PROBLEM DESCRIPTION |
Restate word for word all of the lines below, with each image left out.

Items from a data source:
-----

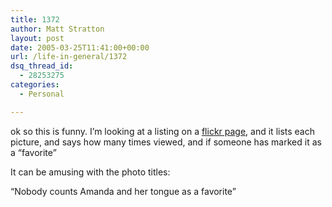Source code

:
 ```yaml
---
title: 1372
author: Matt Stratton
layout: post
date: 2005-03-25T11:41:00+00:00
url: /life-in-general/1372
dsq_thread_id:
  - 28253275
categories:
  - Personal

---
```

ok so this is funny. I&#8217;m looking at a listing on a [flickr page][1], and it lists each picture, and says how many times viewed, and if someone has marked it as a &#8220;favorite&#8221;

It can be amusing with the photo titles:

&#8220;Nobody counts Amanda and her tongue as a favorite&#8221;

 [1]: https://www.flickr.com/photos/mugsy/popular-views/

-----

WRITTEN ANSWER |
Source code

:
 ```yaml
---
title: 1372
author: Matt Stratton
layout: post
date: 2005-03-25T11:41:00+00:00
url: /life-in-general/1372
dsq_thread_id:
  - 28253275
categories:
  - Personal

---
```

ok so this is funny. I&#8217;m looking at a listing on a [flickr page][1], and it lists each picture, and says how many times viewed, and if someone has marked it as a &#8220;favorite&#8221;

It can be amusing with the photo titles:

&#8220;Nobody counts Amanda and her tongue as a favorite&#8221;

 [1]: https://www.flickr.com/photos/mugsy/popular-views/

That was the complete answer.